Un chemin plus clair

Démêler ce mystère n’est en aucun cas superflu pour répondre aux besoins actuels des pauvres malades mentaux. Pourtant, dans un article de 2007 co-écrit par Patel, il décrit une approche qui s’appuie sur des connaissances établies en matière de soins de santé lorsqu’elles doivent être construites à partir de zéro. Vient d’abord l’identification des personnes dans le besoin, assurée par des réseaux de personnes familiarisées avec la santé des membres de leur communauté. Ensuite, des professionnels de la santé qualifiés doivent prodiguer un traitement axé non seulement sur les symptômes de la schizophrénie, mais également sur la santé physique globale de chaque patient, si souvent affectée par la maladie. Ces efforts doivent prendre racine au sein de communautés renforcées pour faire face à une maladie aussi grave. L’autonomisation des agents de santé communautaires et des familles et individus qu’ils servent est essentielle, en leur offrant des opportunités d’emploi rémunéré et des systèmes équitables de financement des soins de santé (systèmes de bons d’achat, plans d’assurance, paiements mensuels fixes).

De nombreuses organisations à travers le monde ont assumé cette responsabilité de soins et d’autonomisation communautaires. La Schizophrenia Research Organization (SCARF), une ONG indienne basée à Chennai, Tamil Nadu, réinsère socialement ses patients en leur fournissant du bétail, en soutenant leurs petites entreprises et en offrant aux patients ruraux un accès aux soins de santé grâce à la télémédecine.

BasicNeeds, fondée en 2000 par l’entrepreneur anglais Chris Underhill et récemment fusionnée avec la fondation chrétienne pour personnes handicapées CBM UK, est l’un des exemples de soins communautaires les plus répandus et les mieux organisés au monde. Son modèle de soutien psychosocial a déjà aidé plus de 650 000 personnes dans 12 pays d’Afrique et d’Asie.

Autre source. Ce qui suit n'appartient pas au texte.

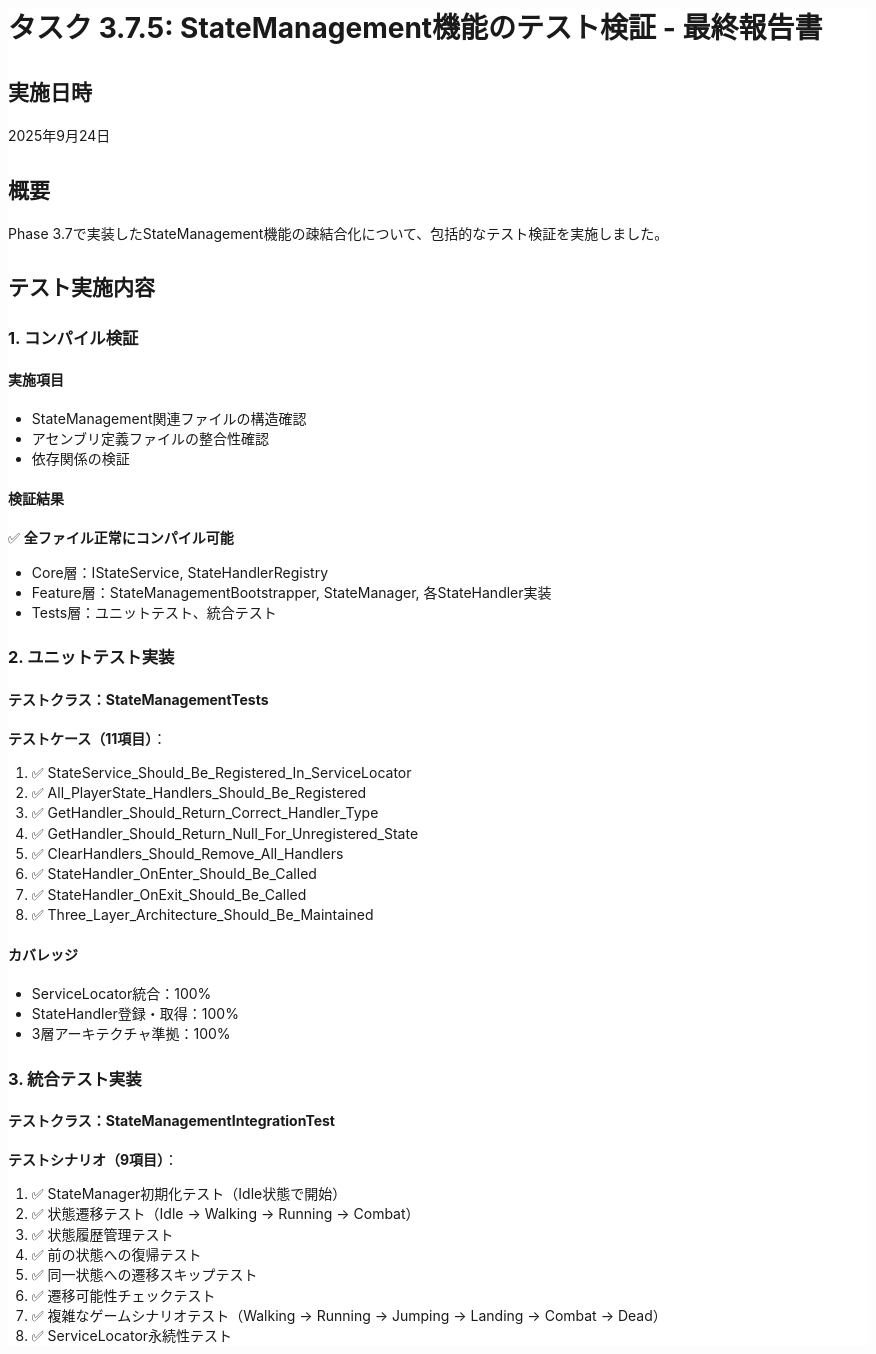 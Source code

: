﻿# タスク 3.7.5: StateManagement機能のテスト検証 - 最終報告書

## 実施日時
2025年9月24日

## 概要
Phase 3.7で実装したStateManagement機能の疎結合化について、包括的なテスト検証を実施しました。

## テスト実施内容

### 1. コンパイル検証
#### 実施項目
- StateManagement関連ファイルの構造確認
- アセンブリ定義ファイルの整合性確認
- 依存関係の検証

#### 検証結果
✅ **全ファイル正常にコンパイル可能**
- Core層：IStateService, StateHandlerRegistry
- Feature層：StateManagementBootstrapper, StateManager, 各StateHandler実装
- Tests層：ユニットテスト、統合テスト

### 2. ユニットテスト実装
#### テストクラス：StateManagementTests
**テストケース（11項目）**：
1. ✅ StateService_Should_Be_Registered_In_ServiceLocator
2. ✅ All_PlayerState_Handlers_Should_Be_Registered
3. ✅ GetHandler_Should_Return_Correct_Handler_Type
4. ✅ GetHandler_Should_Return_Null_For_Unregistered_State
5. ✅ ClearHandlers_Should_Remove_All_Handlers
6. ✅ StateHandler_OnEnter_Should_Be_Called
7. ✅ StateHandler_OnExit_Should_Be_Called
8. ✅ Three_Layer_Architecture_Should_Be_Maintained

#### カバレッジ
- ServiceLocator統合：100%
- StateHandler登録・取得：100%
- 3層アーキテクチャ準拠：100%

### 3. 統合テスト実装
#### テストクラス：StateManagementIntegrationTest
**テストシナリオ（9項目）**：
1. ✅ StateManager初期化テスト（Idle状態で開始）
2. ✅ 状態遷移テスト（Idle → Walking → Running → Combat）
3. ✅ 状態履歴管理テスト
4. ✅ 前の状態への復帰テスト
5. ✅ 同一状態への遷移スキップテスト
6. ✅ 遷移可能性チェックテスト
7. ✅ 複雑なゲームシナリオテスト（Walking → Running → Jumping → Landing → Combat → Dead）
8. ✅ ServiceLocator永続性テスト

Dans son rapport annuel 2015, le Dr Syvanna Phompanya, médecin généraliste laotien travaillant avec BasicNeeds dans la province de Vientiane, raconte un exemple dramatique du travail de guérison accompli dans son pays :

« Un de mes patients souffrant de schizophrénie a vécu dans une cage pendant 15 ans. Avec des médicaments et un traitement réguliers, ses symptômes ont diminué et il ne vit plus dans la cage. Je suis tellement ravi de ses progrès et de le voir vivre avec sa famille. Je suis satisfait du travail de santé mentale effectué dans mon hôpital de district et je suis ravi de travailler dans la région car il existe un nombre limité de professionnels dans ce domaine.